Saat kepanikan mencapai puncak, tiba-tiba ombak besar datang. Reflek saya adalah menyelam menghindari ombak. Begitu ombak lewat saya muncul. Saya lupa, jika saya menyelam saat ombak datang berarti saya justru semakin menjauh dari pantai. Menyadari itu saya tambah panik. Saya melihat orang-orang di pantai itu sudah sangat jauh sekali rasanya. Pingin nangis rasanya. Membayangkan betapa tak enaknya jika harus tenggelam. Rasa takut sudah menyergap pada diri saya. Saat sedang kalut tiba-tiba ombak besar datang lagi. Tidak mengulangi kesalahan sebelumnya, saya melompat menyambut ombak itu dengan tubuh saya. Byaar..ombak menyapu tubuh saya. Saat diterjang ombak itu saya berusaha untuk tetap dalam posisi yang terkontrol. Artinya saya berusaha untuk tidak tenggelam. Ternyata ombak itu tidak sampai di pantai. Namun saya sudah senang karena sudah menjauh dari tengah laut. Posisi saya sudah di tempat awal saya berenang. Banyak yang lain berenang di sekitar itu. Sambil menata nafas dan juga hati, saya tetap berenang menjaga tubuh agar tidak tenggelam. Begitu muncul ombak lagi saya langsung sambut ombak itu dengan tubuh saya. Tak berapa lama saya sudah terdampar di bibir pantai. Saya berjalan keluar dari air laut menuju pantai. Kaki rasanya kesemutan. Mungkin wajah saya nampak pucat saat itu. Namun karena tertutup oleh warna kulit yang beku kedinginan jadi tidak begitu nampak. Yang pasti hati saya sudah kecut sekali. Lepas dari laut saya duduk di bawah gubuk yang banyak berdiri di sepanjang pantai. Saya oleh Lek Jilah diberi roti dan the hangat dalam plastik. Rasanya nikmat sekali saat itu. Jika saya terseret ombak laut selatan, pasti saat itu saya sudah tidak bisa lagi makan roti dan minum the lagi.
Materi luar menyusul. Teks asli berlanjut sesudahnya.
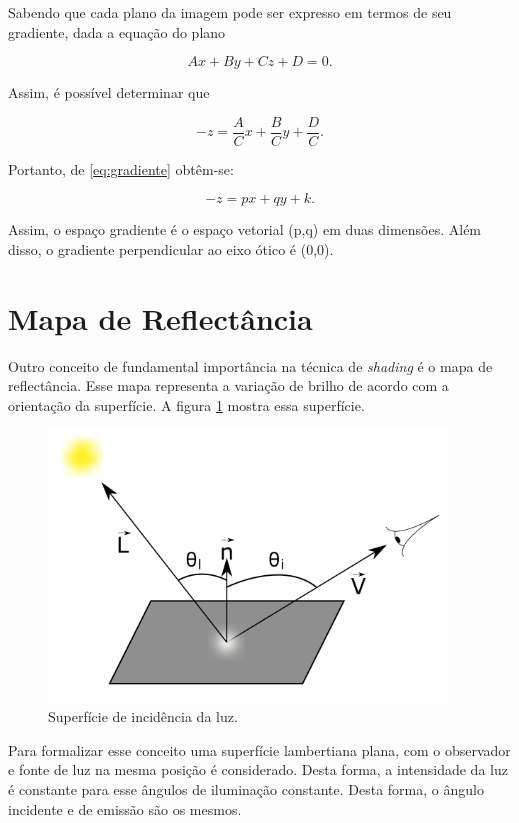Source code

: \documentclass[
	12pt,				%
	openright,			%
	oneside,			%
	a4paper,			%
	brazil,				%
	]{abntex2}
\begin{document}
Sabendo que cada plano da imagem pode ser expresso em termos de seu gradiente, dada a equação do plano

\begin{equation} 
Ax+By+Cz+D=0.
\label{eq:eqplano}
\end{equation}

Assim, é possível determinar que

\begin{equation} 
-z = \frac{A}{C}x + \frac{B}{C}y + \frac{D}{C}.
\label{eq:eqplanoz}
\end{equation}

Portanto, de \ref{eq:gradiente} obtêm-se:

\begin{equation} 
-z = px + qy + k.
\label{eq:espacovetorial}
\end{equation}

Assim, o espaço gradiente é o espaço vetorial (p,q) em duas dimensões. Além disso, o gradiente perpendicular ao eixo ótico é (0,0).

\section{Mapa de Reflectância}

Outro conceito de fundamental importância na técnica de \textit{shading} é o mapa de reflectância. Esse mapa representa a variação de brilho de acordo com a orientação da superfície. A figura \ref{fig:superficie} mostra essa superfície.

\begin{figure}[h!]
\centering
\includegraphics[scale=0.4]{reflec.png}
\caption{Superfície de incidência da luz.}
\label{fig:superficie}
\end{figure}


Para formalizar esse conceito uma superfície lambertiana plana, com o observador e fonte de luz na mesma posição é considerado. Desta forma, a intensidade da luz é constante para esse ângulos de iluminação constante. Desta forma, o ângulo incidente e de emissão são os mesmos. 
\end{document}
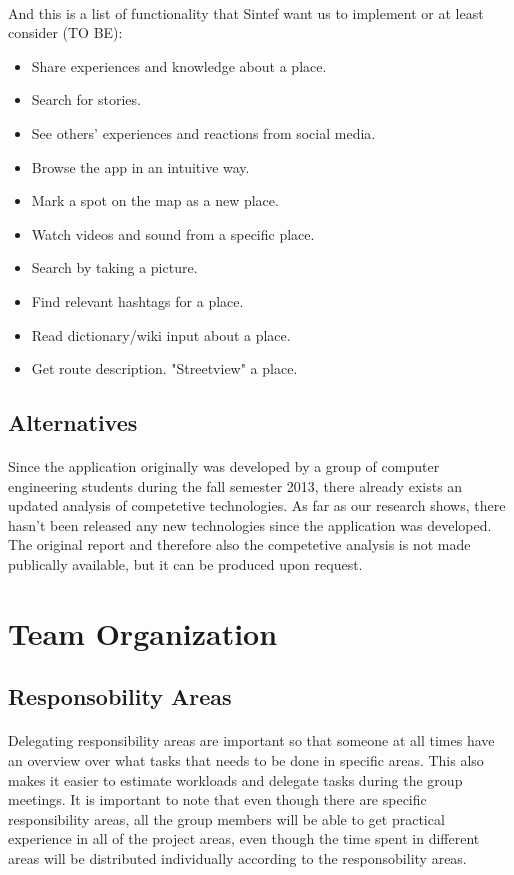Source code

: \documentclass[12pt,a4paper,titlepage]{article}
\begin{document}
				\paragraph{}
And this is a list of functionality that Sintef want us to implement or at least consider (TO BE):
				\begin{itemize}
\item Share experiences and knowledge about a place.
\item Search for stories.
\item See others' experiences and reactions from social media.
\item Browse the app in an intuitive way.
\item Mark a spot on the map as a new place.
\item Watch videos and sound from a specific place.
\item Search by taking a picture.
\item Find relevant hashtags for a place.
\item Read dictionary/wiki input about a place.
\item Get route description.
"Streetview" a place.
				\end{itemize}
			\subsection{Alternatives}
				\paragraph{}
Since the application originally was developed by a group of computer engineering students during the fall semester 2013, there already exists an updated analysis of competetive technologies. As far as our research shows, there hasn't been released any new technologies since the application was developed. The original report and therefore also the competetive analysis is not made publically available, but it can be produced upon request. 
		
		\section{Team Organization}
			\subsection{Responsobility Areas}
				\paragraph{}
Delegating responsibility areas are important so that someone at all times have an overview over what tasks that needs to be done in specific areas. This also makes it easier to estimate workloads and delegate tasks during the group meetings. It is important to note that even though there are specific responsibility areas, all the group members will be able to get practical experience in all of the project areas, even though the time spent in different areas will be distributed individually according to the responsobility areas.
\end{document}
Peristiwa itu tidak saya ceritakan ke yang lain. Pakaian yang melekat di tubuh basah semua oleh air laut asin. Rasanya lengket di badan. Saya mandi ke pancuran air dari rumah warga yang tidak asin. Saya samarkan kejadian tragis tadi dengan bermain-main di pegunungan pasir, sambil mengeringkan pakaian yang basah. Tak berapa lama kaos dan celana saya sudah kering. Sengatan matahari di pantai sangat cepat menguapkan air. Jam 3 sore ba’da ashar, kami meninggalkan pantai. Dalam perjalanan saya baru menceritakan peristiwa di laut tadi kepada Karno. Mendengar saya hampir tenggelam di laut, Karno kaget. Dia tidak tahu kalau saya mandi di laut sebegitu jauhnya meninggalkan pantai. Saya pesan ke dia supaya tidak menceritakan hal itu kepada ibu atau bapak. Saya saat itu bilang kapok mandi di laut lagi. Dan memang setelah itu jika saya ke Parangtritis, saya tidak berani lagi mandi di laut. Apalagi sudah ada papan pengumuman yang dipasang di pantai dengan tulisan besar-besar warna merah : DILARANG MANDI DI LAUT. BERBAHAYA!!!.